On aurait pu titrer ce livre Le tiroir aux sourires qu’on n’aurait rien soutiré à sa substance. Il s’agit d’un acte fort pour Dorline Bruneau. C’est un livre ouvert sur son cœur, sur sa vie, ses souvenirs et sa réalité d’aujourd’hui, ballottée entre violence et galères, entre l’Afrique subsaharienne de son enfance et une arrivée pas si dorée dans l’Ouest de la France.
Cet opus n’a rien d’un roman sur papier glacé. C’est un oratorio dramatique. Celui d’une femme pour laquelle la culture matriarcale togolo-béninoise reste une valeur d’aujourd’hui… Une valeur qui l’a, peut-être, perdue à plusieurs reprises, dès lors qu’elle fit fi de ses intérêts pour s’occuper des autres, la famille, les proches des proches, les malvoyants, les jeunes inconnus d’un orphelinat…

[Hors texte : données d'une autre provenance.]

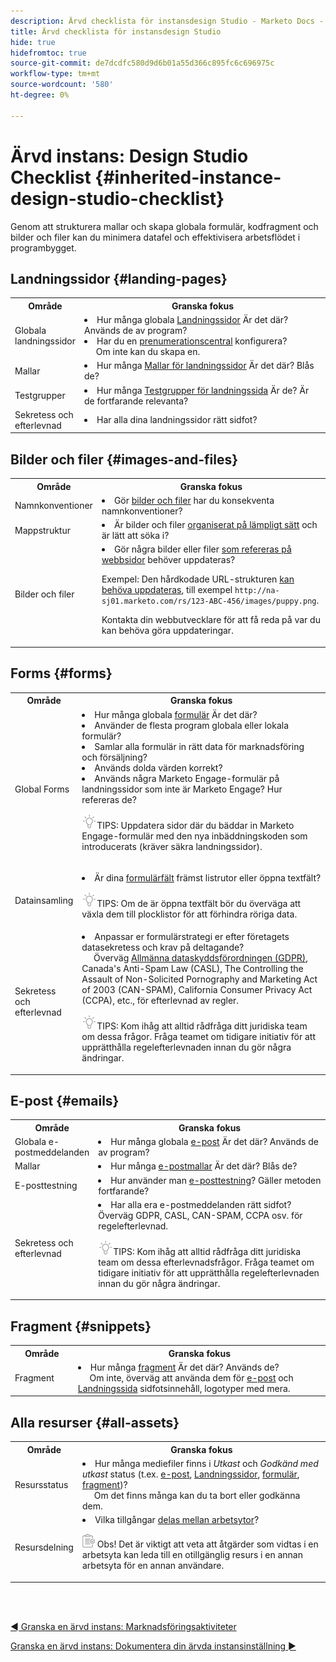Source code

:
 ```yaml
---
description: Ärvd checklista för instansdesign Studio - Marketo Docs - produktdokumentation
title: Ärvd checklista för instansdesign Studio
hide: true
hidefromtoc: true
source-git-commit: de7dcdfc580d9d6b01a55d366c895fc6c696975c
workflow-type: tm+mt
source-wordcount: '580'
ht-degree: 0%

---
```


# Ärvd instans: Design Studio Checklist {#inherited-instance-design-studio-checklist}

Genom att strukturera mallar och skapa globala formulär, kodfragment och bilder och filer kan du minimera datafel och effektivisera arbetsflödet i programbygget.

## Landningssidor {#landing-pages}

<table style="table-layout:auto"> 
 <tbody> 
  <tr> 
   <th style="width:20%">Område</th> 
   <th>Granska fokus</th>
  </tr> 
  <tr> 
   <td>Globala landningssidor</td> 
   <td><li>Hur många globala <a href="/help/marketo/product-docs/demand-generation/landing-pages/understanding-landing-pages/understanding-free-form-vs-guided-landing-pages.md" target="_blank">Landningssidor</a> Är det där? Används de av program?</li>
   <li>Har du en <a href="https://experienceleague.adobe.com/docs/marketo-learn/tutorials/lead-and-data-management/subscription-center-learn.html" target="_blank">prenumerationscentral</a> konfigurera?
   <br/>     Om inte kan du skapa en.</li></td>
  </tr>
  <tr> 
   <td>Mallar</td> 
   <td><li>Hur många <a href="/help/marketo/product-docs/demand-generation/landing-pages/landing-page-templates/create-a-free-form-landing-page-template.md" target="_blank">Mallar för landningssidor</a> Är det där? Blås de?</li></td>
  </tr>
  <tr> 
   <td>Testgrupper</td> 
   <td><li>Hur många <a href="/help/marketo/product-docs/demand-generation/landing-pages/understanding-landing-pages/landing-page-test-groups.md" target="_blank">Testgrupper för landningssida</a> Är de? Är de fortfarande relevanta?</li></td>
  </tr>
   <tr> 
   <td>Sekretess och efterlevnad</td> 
   <td><li>Har alla dina landningssidor rätt sidfot?</li></td>
  </tr>
 </tbody> 
</table>

## Bilder och filer {#images-and-files}

<table style="table-layout:auto"> 
 <tbody> 
  <tr> 
   <th style="width:20%">Område</th> 
   <th>Granska fokus</th>
  </tr> 
  <tr> 
   <td>Namnkonventioner</td> 
   <td><li>Gör <a href="/help/marketo/product-docs/demand-generation/images-and-files/add-images-and-files-to-marketo.md" target="_blank">bilder och filer</a> har du konsekventa namnkonventioner?</li></td>
  </tr>
  <tr> 
   <td>Mappstruktur</td> 
   <td><li>Är bilder och filer <a href="/help/marketo/product-docs/demand-generation/images-and-files/organize-your-images-and-files-using-folders.md" target="_blank">organiserat på lämpligt sätt</a> och är lätt att söka i?</li></td>
  </tr>
  <tr> 
   <td>Bilder och filer</td> 
   <td><li>Gör några bilder eller filer <a href="/help/marketo/product-docs/demand-generation/images-and-files/find-the-url-of-an-uploaded-image-or-file.md" target="_blank">som refereras på webbsidor</a> behöver uppdateras? 
   <p>Exempel: Den hårdkodade URL-strukturen <a href="https://nation.marketo.com/t5/product-documents/upcoming-changes-to-design-studio-urls/ta-p/306632#_Toc54870361" target="_blank">kan behöva uppdateras</a>, till exempel <code>http://na-sj01.marketo.com/rs/123-ABC-456/images/puppy.png</code>. 
   <p>Kontakta din webbutvecklare för att få reda på var du kan behöva göra uppdateringar.</li></td>
  </tr>
 </tbody> 
</table>

## Forms {#forms}

<table style="table-layout:auto"> 
 <tbody> 
  <tr> 
   <th style="width:20%">Område</th> 
   <th>Granska fokus</th>
  </tr> 
  <tr> 
   <td>Global Forms</td> 
   <td><li>Hur många globala <a href="/help/marketo/product-docs/demand-generation/forms/creating-a-form/create-a-form.md" target="_blank">formulär</a> Är det där?</li>
<li>Använder de flesta program globala eller lokala formulär?</li>
<li>Samlar alla formulär in rätt data för marknadsföring och försäljning?</li>
<li>Används dolda värden korrekt?</li>
<li>Används några Marketo Engage-formulär på landningssidor som inte är Marketo Engage? Hur refereras de?</li>
<p><img src="assets/tip-icon.png" alt="ikonen för tips">TIPS: Uppdatera sidor där du bäddar in Marketo Engage-formulär med den nya inbäddningskoden som introducerats (kräver säkra landningssidor).
<br/><pre><script src="//example.marketo.com/js/forms2/js/forms2.min.js"></script></pre>
<blockquote><form id="mktoForm_1"></form></blockquote>
<script>MktoForms2.loadForm("//example.marketo.com", "123-ABC-456", 1);</script>
</td>
  </tr>
  <tr> 
   <td>Datainsamling</td> 
   <td><li>Är dina <a href="/help/marketo/product-docs/demand-generation/forms/form-fields/add-a-fieldset-to-a-form.md" target="_blank">formulärfält</a> främst listrutor eller öppna textfält?</li>
<p><img src="assets/tip-icon.png" alt="ikonen för tips">TIPS: Om de är öppna textfält bör du överväga att växla dem till plocklistor för att förhindra röriga data.</td>
  </tr>
  <tr> 
   <td>Sekretess och efterlevnad</td> 
   <td><li>Anpassar er formulärstrategi er efter företagets datasekretess och krav på deltagande? 
   <br/>     Överväg <a href="https://business.adobe.com/resources/ebooks/the-gdpr-and-the-marketer.html" target="_blank">Allmänna dataskyddsförordningen (GDPR)</a>, Canada's Anti-Spam Law (CASL), The Controlling the Assault of Non-Solicited Pornography and Marketing Act of 2003 (CAN-SPAM), California Consumer Privacy Act (CCPA), etc., för efterlevnad av regler.</li>
<p><img src="assets/tip-icon.png" alt="ikonen för tips">TIPS: Kom ihåg att alltid rådfråga ditt juridiska team om dessa frågor. Fråga teamet om tidigare initiativ för att upprätthålla regelefterlevnaden innan du gör några ändringar.</td>
  </tr>
 </tbody> 
</table>

## E-post {#emails}

<table style="table-layout:auto"> 
 <tbody> 
  <tr> 
   <th style="width:20%">Område</th> 
   <th>Granska fokus</th>
  </tr> 
  <tr> 
   <td>Globala e-postmeddelanden</td> 
   <td><li>Hur många globala <a href="/help/marketo/product-docs/email-marketing/general/creating-an-email/create-an-email.md" target="_blank">e-post</a> Är det där? Används de av program?</li></td>
  </tr>
  <tr> 
   <td>Mallar</td> 
   <td><li>Hur många <a href="/help/marketo/product-docs/email-marketing/general/email-editor-2/create-an-email-template.md" target="_blank">e-postmallar</a> Är det där? Blås de?</li></td>
  </tr>
  <tr> 
   <td>E-posttestning</td> 
   <td><li>Hur använder man <a href="/help/marketo/product-docs/email-marketing/email-programs/email-program-actions/email-test-a-b-test/understanding-email-testing-options.md" target="_blank">e-posttestning</a>? Gäller metoden fortfarande?</li></td>
  </tr>
  </tr>
  <tr> 
   <td>Sekretess och efterlevnad</td> 
   <td><li>Har alla era e-postmeddelanden rätt sidfot? Överväg GDPR, CASL, CAN-SPAM, CCPA osv. för regelefterlevnad.</li>
<p><img src="assets/tip-icon.png" alt="ikonen för tips">TIPS: Kom ihåg att alltid rådfråga ditt juridiska team om dessa efterlevnadsfrågor. Fråga teamet om tidigare initiativ för att upprätthålla regelefterlevnaden innan du gör några ändringar.</td>
  </tr>
 </tbody> 
</table>

## Fragment {#snippets}

<table style="table-layout:auto"> 
 <tbody> 
  <tr> 
   <th style="width:20%">Område</th> 
   <th>Granska fokus</th>
  </tr> 
  <tr> 
   <td>Fragment</td> 
   <td><li>Hur många <a href="/help/marketo/product-docs/personalization/segmentation-and-snippets/snippets/create-a-snippet.md" target="_blank">fragment</a> Är det där? Används de? 
   <br/>     Om inte, överväg att använda dem för <a href="/help/marketo/product-docs/email-marketing/general/functions-in-the-editor/add-a-snippet-to-an-email.md" target="_blank">e-post</a> och <a href="/help/marketo/product-docs/demand-generation/landing-pages/personalizing-landing-pages/add-a-snippet-to-a-landing-page.md" target="_blank">Landningssida</a> sidfotsinnehåll, logotyper med mera.</li></td>
  </tr>
 </tbody> 
</table>

## Alla resurser {#all-assets}

<table style="table-layout:auto"> 
 <tbody> 
  <tr> 
   <th style="width:20%">Område</th> 
   <th>Granska fokus</th>
  </tr> 
  <tr> 
   <td>Resursstatus</td> 
   <td><li>Hur många mediefiler finns i <i>Utkast</i> och <i>Godkänd med utkast</i> status (t.ex. <a href="/help/marketo/product-docs/email-marketing/general/creating-an-email/approve-an-email.md" target="_blank">e-post</a>, <a href="/help/marketo/product-docs/demand-generation/landing-pages/understanding-landing-pages/approve-unapprove-or-delete-a-landing-page.md#approve-a-landing-page" target="_blank">Landningssidor</a>, <a href="/help/marketo/product-docs/demand-generation/forms/creating-a-form/approve-a-form.md" target="_blank">formulär</a>, <a href="/help/marketo/product-docs/personalization/segmentation-and-snippets/snippets/approve-a-snippet.md" target="_blank">fragment</a>)?
   <br/>     Om det finns många kan du ta bort eller godkänna dem.</li></td>
  </tr>
  <tr> 
   <td>Resursdelning</td> 
   <td><li>Vilka tillgångar <a href="/help/marketo/product-docs/administration/workspaces-and-person-partitions/understanding-workspaces-and-person-partitions.md#sharing-across-workspaces" target="_blank">delas mellan arbetsytor</a>?</li>
   <p><img src="assets/note-icon.png" alt="anteckningsikon"> Obs! Det är viktigt att veta att åtgärder som vidtas i en arbetsyta kan leda till en otillgänglig resurs i en annan arbetsyta för en annan användare.</td>
  </tr>
 </tbody> 
</table>

<br> 

[◄ Granska en ärvd instans: Marknadsföringsaktiviteter](/help/marketo/getting-started/inheriting-a-marketo-instance/marketing-activities-checklist.md)

[Granska en ärvd instans: Dokumentera din ärvda instansinställning ►](/help/marketo/getting-started/inheriting-a-marketo-instance/document-your-setup.md)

C’est cette personne touchante et forte à la fois que je rencontre, par hasard, pour un article de presse. Star de la chanson en Afrique noire, l’ancienne commerçante des Deux-Sèvres vient se réfugier à Anjou, ayant tout perdu, sauf l’envie de s’en sortir, encore et encore. Les programmateurs musicaux d’ici n’ont pas encore porté une écoute assez attentive à son art.
Dorline s’écrit, en guise de thérapie, entre petits boulots, espérant qu’un rayon de soleil réchauffe enfin un avenir qui se conjugue au seul quotidien.
L’écriture de L’enfance volée est simple, comme sa vie est compliquée. Écrit d’une encre rouge sang, ce voyage que l’on pourrait croire improbable est tout simplement véridique.
Bruno Jeoffroy, journaliste
Quand tu tombes dans le fleuve, le crocodile et ses enfants font de toi leur festin.
Adage africain
Pour connaître les amis, il est nécessaire de passer par le succès et le malheur. Dans le succès, nous vérifions la quantité et dans le malheur la qualité.
Confucius
Avrillé, le 2 novembre 2016
À 51 ans, je me retrouve dans un HLM, trois-pièces humides, en rez-de-chaussée sans balcon, avec le souci du voisinage. Dire que j’avais tout pour être heureuse, moi, la black qui venait de loin. Moi, la black dans l’immense maison d’un luxe reposant de province, avec pelouse, terrain de jeu, piscine, grand jardin de 1000 m², terres agricoles… et au-delà de tout, un mari aimant.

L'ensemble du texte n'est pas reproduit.